Print the lines that run from the line with "Språkvelger i header" to the line with "4. Review-forbedringer:✅", keeping both end lines, exactly as they appear in the entries below, and nothing else.

[Start of Attachment]

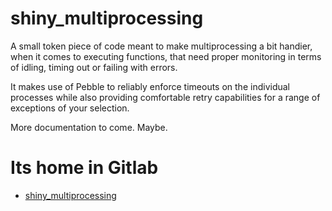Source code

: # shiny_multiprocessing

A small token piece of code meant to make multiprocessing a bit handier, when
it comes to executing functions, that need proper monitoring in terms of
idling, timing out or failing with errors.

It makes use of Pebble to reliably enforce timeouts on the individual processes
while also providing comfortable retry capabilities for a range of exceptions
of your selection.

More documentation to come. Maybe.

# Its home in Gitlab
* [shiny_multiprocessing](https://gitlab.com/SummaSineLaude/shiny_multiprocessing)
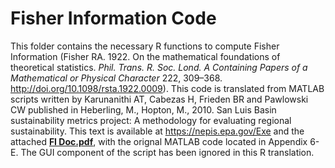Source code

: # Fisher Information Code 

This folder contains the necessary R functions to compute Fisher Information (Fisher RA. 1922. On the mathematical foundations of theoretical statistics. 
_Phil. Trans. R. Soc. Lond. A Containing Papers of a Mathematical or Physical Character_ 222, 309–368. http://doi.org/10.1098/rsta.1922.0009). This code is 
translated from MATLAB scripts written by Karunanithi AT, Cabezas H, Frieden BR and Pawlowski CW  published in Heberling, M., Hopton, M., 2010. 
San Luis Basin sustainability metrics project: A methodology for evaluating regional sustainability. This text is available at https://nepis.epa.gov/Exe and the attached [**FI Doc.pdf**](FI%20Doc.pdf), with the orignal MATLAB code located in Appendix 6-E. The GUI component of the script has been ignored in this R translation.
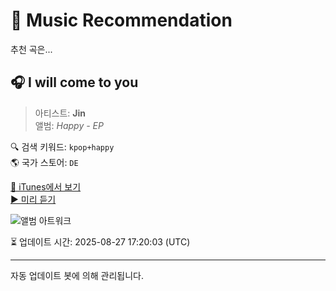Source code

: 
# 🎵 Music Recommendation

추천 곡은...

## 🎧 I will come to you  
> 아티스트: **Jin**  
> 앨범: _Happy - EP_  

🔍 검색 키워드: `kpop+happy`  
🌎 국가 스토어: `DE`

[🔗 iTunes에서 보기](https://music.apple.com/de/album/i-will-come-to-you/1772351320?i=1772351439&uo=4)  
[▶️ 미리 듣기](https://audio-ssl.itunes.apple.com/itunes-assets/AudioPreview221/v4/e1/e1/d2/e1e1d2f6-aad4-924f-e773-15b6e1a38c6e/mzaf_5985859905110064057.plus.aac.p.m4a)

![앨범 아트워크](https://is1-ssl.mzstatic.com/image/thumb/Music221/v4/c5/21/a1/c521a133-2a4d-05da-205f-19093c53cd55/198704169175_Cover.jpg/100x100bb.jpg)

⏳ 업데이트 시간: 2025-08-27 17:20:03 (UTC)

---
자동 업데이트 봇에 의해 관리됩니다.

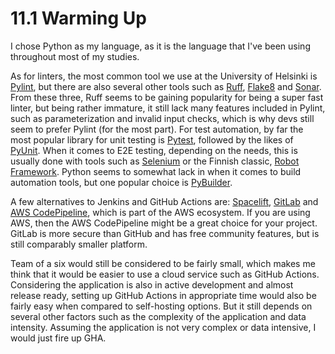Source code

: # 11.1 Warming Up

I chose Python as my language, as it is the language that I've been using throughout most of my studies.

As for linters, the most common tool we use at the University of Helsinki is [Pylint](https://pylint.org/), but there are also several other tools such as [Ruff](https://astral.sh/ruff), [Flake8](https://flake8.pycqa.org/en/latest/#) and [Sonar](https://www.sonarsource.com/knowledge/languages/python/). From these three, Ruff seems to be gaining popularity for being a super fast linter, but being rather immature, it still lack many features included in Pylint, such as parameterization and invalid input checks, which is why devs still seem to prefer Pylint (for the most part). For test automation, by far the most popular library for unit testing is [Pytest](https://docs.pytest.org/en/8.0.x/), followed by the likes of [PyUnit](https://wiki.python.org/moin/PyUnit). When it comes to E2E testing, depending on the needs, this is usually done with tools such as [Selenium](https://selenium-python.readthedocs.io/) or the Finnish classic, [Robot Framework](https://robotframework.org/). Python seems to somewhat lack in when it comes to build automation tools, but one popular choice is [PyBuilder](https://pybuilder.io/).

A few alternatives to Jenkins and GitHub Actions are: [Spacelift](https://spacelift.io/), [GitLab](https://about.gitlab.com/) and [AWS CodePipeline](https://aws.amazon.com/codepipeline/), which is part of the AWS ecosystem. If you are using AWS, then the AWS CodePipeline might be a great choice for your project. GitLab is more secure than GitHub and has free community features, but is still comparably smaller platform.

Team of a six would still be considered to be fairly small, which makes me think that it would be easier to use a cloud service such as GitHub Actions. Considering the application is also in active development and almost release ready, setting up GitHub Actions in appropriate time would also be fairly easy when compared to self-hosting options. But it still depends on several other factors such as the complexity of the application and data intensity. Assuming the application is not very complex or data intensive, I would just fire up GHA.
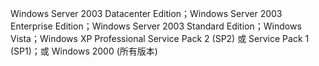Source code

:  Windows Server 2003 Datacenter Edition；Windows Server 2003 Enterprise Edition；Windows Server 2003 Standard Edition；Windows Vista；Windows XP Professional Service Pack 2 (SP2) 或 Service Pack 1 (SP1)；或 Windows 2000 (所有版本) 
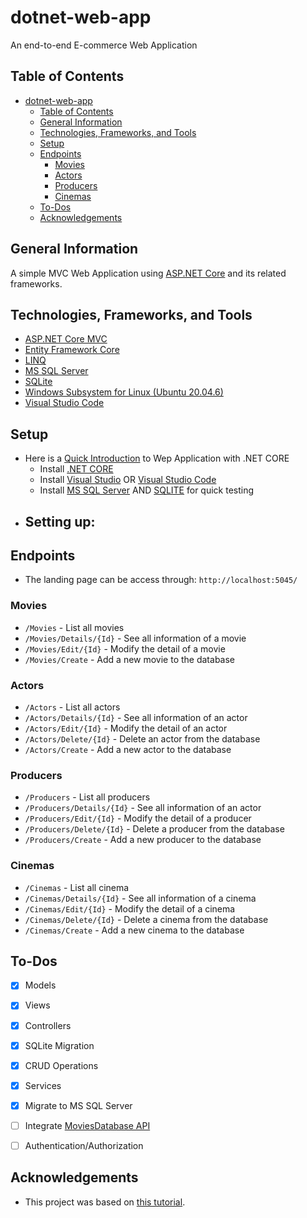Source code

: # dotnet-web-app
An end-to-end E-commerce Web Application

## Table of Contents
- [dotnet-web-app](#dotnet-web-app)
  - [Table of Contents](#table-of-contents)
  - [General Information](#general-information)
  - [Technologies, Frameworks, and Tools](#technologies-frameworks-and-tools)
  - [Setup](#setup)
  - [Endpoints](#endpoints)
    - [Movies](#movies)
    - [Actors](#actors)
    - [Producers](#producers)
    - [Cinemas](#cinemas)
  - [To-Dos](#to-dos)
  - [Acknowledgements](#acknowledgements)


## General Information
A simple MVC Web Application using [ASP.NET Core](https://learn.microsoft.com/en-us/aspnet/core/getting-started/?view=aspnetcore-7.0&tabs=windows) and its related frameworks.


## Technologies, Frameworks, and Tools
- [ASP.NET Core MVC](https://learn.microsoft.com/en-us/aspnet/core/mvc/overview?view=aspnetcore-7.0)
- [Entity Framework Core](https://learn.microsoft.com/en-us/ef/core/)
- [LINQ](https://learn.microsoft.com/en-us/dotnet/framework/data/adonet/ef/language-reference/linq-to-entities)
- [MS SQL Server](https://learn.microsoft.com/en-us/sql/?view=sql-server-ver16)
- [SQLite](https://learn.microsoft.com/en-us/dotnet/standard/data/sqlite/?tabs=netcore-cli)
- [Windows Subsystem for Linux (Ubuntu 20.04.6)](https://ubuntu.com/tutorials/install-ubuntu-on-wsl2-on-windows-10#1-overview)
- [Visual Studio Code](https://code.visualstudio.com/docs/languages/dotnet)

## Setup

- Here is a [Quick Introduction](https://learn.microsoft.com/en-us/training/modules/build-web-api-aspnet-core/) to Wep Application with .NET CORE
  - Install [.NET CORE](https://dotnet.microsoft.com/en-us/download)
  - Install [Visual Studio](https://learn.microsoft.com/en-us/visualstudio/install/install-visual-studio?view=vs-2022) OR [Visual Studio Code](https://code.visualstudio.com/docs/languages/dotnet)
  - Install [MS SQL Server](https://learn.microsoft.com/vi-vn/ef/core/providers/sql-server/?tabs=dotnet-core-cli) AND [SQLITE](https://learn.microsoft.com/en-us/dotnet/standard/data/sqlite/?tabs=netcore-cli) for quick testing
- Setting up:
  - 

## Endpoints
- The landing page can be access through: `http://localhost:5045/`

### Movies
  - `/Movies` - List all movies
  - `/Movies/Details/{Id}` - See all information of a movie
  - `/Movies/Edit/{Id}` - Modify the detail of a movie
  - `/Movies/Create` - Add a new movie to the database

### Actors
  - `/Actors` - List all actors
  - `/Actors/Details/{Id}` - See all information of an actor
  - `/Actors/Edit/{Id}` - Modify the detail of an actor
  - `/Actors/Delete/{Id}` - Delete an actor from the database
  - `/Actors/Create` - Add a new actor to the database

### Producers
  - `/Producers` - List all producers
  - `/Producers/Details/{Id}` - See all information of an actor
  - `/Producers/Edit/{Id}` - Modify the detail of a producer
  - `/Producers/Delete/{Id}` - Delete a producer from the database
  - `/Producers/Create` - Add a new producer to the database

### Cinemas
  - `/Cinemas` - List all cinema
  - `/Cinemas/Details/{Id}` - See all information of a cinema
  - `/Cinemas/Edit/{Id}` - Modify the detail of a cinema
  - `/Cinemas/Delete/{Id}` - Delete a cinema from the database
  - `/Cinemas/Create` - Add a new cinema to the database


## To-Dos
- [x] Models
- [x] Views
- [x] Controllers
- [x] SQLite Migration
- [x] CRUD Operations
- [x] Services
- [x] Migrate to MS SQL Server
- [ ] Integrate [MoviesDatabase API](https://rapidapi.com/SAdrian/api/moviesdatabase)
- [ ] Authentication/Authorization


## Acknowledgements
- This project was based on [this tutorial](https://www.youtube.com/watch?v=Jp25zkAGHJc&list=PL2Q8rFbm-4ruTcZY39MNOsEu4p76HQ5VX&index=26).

[End of Attachment]
[Start of Attachment]

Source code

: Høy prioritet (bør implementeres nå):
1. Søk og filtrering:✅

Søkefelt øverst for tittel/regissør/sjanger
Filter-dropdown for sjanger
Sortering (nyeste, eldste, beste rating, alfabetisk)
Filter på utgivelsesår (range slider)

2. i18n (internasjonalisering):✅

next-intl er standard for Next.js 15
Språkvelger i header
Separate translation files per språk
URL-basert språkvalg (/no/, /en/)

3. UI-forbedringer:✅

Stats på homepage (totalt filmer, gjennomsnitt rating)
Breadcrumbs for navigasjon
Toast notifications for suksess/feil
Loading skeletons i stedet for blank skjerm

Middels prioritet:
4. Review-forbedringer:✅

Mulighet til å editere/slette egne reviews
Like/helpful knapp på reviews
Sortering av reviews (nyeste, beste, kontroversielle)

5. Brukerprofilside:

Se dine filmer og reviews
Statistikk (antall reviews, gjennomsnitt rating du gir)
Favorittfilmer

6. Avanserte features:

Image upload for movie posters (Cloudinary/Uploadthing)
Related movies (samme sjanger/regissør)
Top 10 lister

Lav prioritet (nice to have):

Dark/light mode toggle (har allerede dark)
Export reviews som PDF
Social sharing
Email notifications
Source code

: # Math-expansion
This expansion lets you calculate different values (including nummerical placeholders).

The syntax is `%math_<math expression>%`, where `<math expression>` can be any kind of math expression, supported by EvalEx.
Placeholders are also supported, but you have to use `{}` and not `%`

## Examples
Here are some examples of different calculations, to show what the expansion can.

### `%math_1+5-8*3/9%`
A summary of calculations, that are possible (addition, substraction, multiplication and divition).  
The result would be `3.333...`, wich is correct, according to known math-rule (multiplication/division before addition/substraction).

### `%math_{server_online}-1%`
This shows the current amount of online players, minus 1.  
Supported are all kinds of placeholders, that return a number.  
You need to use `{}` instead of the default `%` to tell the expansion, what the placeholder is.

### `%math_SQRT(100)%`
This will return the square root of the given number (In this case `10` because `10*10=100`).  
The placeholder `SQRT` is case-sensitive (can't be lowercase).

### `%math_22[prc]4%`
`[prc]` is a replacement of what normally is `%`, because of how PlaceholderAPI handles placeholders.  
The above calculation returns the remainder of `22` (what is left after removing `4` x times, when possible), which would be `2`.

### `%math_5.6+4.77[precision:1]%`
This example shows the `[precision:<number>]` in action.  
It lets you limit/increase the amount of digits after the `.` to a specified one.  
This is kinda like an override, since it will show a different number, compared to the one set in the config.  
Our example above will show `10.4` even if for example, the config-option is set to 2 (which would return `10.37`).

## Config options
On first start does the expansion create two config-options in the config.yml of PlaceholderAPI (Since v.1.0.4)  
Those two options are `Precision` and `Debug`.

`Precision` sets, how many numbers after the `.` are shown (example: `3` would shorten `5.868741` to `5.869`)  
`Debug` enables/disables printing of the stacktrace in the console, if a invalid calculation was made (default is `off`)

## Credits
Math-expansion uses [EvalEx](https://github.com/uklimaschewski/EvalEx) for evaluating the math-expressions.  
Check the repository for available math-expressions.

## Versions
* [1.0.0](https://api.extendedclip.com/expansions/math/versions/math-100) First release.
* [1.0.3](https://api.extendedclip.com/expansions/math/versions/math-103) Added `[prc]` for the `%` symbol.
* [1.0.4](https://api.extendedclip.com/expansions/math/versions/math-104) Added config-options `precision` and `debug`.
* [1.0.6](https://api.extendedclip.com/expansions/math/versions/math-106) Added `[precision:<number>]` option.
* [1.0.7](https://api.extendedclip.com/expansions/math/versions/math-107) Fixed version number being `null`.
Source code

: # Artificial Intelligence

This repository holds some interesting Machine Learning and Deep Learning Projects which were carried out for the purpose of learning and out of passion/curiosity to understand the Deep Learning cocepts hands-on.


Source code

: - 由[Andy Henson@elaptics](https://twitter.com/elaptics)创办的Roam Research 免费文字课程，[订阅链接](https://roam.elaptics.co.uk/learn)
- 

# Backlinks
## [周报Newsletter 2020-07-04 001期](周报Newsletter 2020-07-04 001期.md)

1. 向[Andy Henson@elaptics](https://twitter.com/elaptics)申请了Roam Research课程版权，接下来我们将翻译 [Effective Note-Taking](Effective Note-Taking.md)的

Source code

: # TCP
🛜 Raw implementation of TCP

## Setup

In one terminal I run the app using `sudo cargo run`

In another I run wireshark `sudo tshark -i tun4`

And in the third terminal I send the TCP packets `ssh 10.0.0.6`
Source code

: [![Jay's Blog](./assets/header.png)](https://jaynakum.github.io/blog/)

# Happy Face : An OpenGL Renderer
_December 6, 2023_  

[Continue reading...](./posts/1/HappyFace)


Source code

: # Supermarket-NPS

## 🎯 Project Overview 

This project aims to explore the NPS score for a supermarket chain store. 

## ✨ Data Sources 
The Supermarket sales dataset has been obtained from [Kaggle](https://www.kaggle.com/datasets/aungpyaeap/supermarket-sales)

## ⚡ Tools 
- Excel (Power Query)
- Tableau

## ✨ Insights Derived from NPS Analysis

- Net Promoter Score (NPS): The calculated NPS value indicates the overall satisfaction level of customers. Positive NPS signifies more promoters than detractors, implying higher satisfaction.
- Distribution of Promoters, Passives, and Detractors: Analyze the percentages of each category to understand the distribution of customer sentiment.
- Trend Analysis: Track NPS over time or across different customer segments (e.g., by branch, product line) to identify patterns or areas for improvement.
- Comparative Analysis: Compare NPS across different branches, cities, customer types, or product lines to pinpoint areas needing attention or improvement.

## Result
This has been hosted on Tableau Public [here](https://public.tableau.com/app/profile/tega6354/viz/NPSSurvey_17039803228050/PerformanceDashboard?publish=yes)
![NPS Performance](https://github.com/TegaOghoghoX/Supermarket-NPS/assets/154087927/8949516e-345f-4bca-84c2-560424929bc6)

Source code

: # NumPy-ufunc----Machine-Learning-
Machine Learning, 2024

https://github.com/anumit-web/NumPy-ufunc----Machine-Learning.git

[End of Attachment]

EXPECTED ANSWER ::
Språkvelger i header
Separate translation files per språk
URL-basert språkvalg (/no/, /en/)

3. UI-forbedringer:✅

Stats på homepage (totalt filmer, gjennomsnitt rating)
Breadcrumbs for navigasjon
Toast notifications for suksess/feil
Loading skeletons i stedet for blank skjerm

Middels prioritet:
4. Review-forbedringer:✅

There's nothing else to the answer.